Posted on 01/28/2009 11:36:17 AM PST by Coyoteman

We will see and hear the term “Darwinism” a lot during 2009, a year during which scientists, teachers, and others who delight in the accomplishments of modern biology will commemorate the 200th anniversary of Darwin’s birth and the 150th anniversary of the publication of On the Origin of Species. But what does “Darwinism” mean? And how is it used? At best, the phrase is ambiguous and misleading about science. At worst, its use echoes a creationist strategy to demonize evolution.

snip...

In summary, then, “Darwinism” is an ambiguous term that impairs communication even about Darwin’s own ideas. It fails to convey the full panoply of modern evolutionary biology accurately, and it fosters the inaccurate perception that the field stagnated for 150 years after Darwin’s day. Moreover, creationists use “Darwinism” to frame evolutionary biology as an ism or ideology, and the public understanding of evolution and science suffers as a result.

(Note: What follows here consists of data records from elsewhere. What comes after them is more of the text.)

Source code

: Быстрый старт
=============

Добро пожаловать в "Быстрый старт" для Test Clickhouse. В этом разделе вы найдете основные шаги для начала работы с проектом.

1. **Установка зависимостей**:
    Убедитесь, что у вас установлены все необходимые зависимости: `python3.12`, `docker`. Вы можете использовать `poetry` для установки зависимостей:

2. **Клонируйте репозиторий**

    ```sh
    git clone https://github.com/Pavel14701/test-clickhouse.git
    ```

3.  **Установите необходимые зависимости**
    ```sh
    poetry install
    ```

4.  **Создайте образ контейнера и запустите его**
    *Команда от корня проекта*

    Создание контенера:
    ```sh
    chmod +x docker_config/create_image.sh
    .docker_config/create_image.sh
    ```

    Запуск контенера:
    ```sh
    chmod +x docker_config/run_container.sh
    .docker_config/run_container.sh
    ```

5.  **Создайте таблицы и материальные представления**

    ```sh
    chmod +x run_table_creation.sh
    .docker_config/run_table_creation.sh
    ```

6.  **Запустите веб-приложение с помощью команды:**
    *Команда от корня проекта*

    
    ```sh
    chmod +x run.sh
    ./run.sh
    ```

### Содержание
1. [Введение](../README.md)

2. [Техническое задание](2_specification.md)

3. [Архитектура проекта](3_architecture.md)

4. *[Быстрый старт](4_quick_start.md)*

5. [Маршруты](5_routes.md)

True, in science, we do not shape our research because of what creationists claim about our subject matter. But when we are in the classroom or otherwise dealing with the public understanding of science, it is entirely appropriate to consider whether what we say may be misunderstood. We cannot expect to change preconceptions if we are not willing to avoid exacerbating them. A first step is eschewing the careless use of “Darwinism.”

(Excerpt) Read more at springerlink.com ...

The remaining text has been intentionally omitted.